Flächenversiegelung kritisiert
Kritik kam vom fraktionslosen Jürgen Zimmer und der BIO-Fraktion. Sie lehnten das Großprojekt komplett ab. Sie führten an, dass dadurch weitere Flächen versiegelt und Landwirte Ackerflächen verlieren würden. Die Pläne sehen jedoch vor, dass die Stadt Speyer Landwirten Ersatzflächen bietet. Laut Trojan hat die Stadt zum Beispiel Flächen entlang der Bundesstraße 9, die an Nebenerwerbslandwirte verpachtet seien. Birgid Daum (BIO) fürchtete außerdem Nachteile für das Gewerbe und die Bewohner von Otterstadt wegen des zunehmenden Verkehrs. Laut Trojan sollen in das Gebiet keine Logistikfirmen angesiedelt werden. Lothar Ritthaler (CDU) befürwortete die Pläne – jedoch nur teilweise: Den 17 Hektar große Teil des Gewerbegebiets nördlich der Kreisstraße 23 lehnen auch die Christdemokraten ab.

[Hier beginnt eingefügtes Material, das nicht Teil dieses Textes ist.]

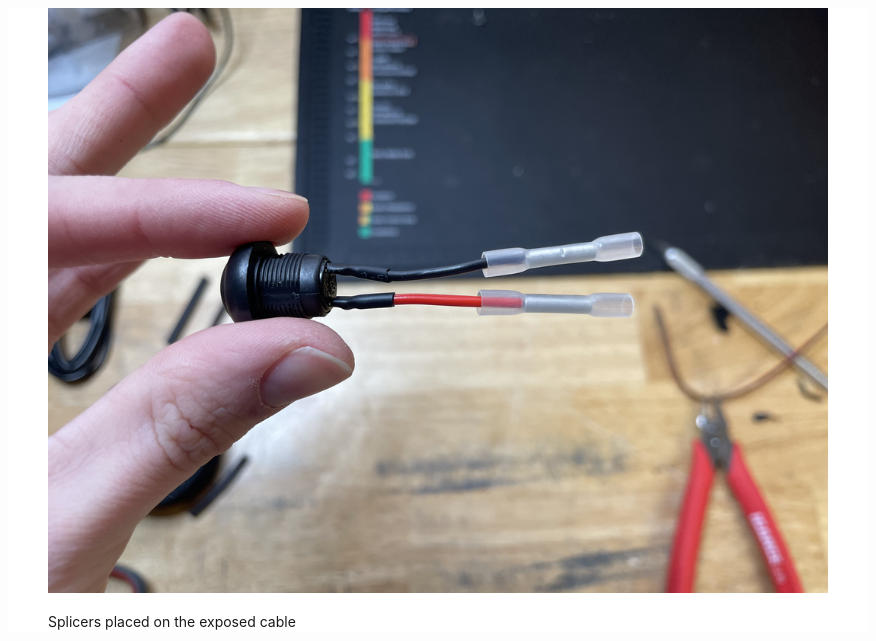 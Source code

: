 <figure><img src="../../.gitbook/assets/IMG_2592.jpg" alt=""><figcaption><p>Splicers placed on the exposed cable</p></figcaption></figure>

Absichtserklärung beschlossen
Zum Ende der Diskussion beschloss eine Mehrheit des Gremiums eine Absichtserklärung. Darin heißt es, dass die grundsätzlichen Planungsziele unterstützt werden und diese mit den Partnern – der Stadt Speyer und der Verbandsgemeinde Rheinauen – weiterentwickelt werden. Weiter steht darin, dass die Ortsgemeinde Otterstadt will, dass die Existenz der Landwirte nicht gefährdet werden darf und diese adäquate Ersatzflächen erhalten. Zudem werde die Phase IV (der Teil des Gewerbegebiets nördlich der K 23) kritisch gesehen. Außerdem sollen in dem geplanten Gewerbegebiet keine Logistikfirmen angesiedelt werden.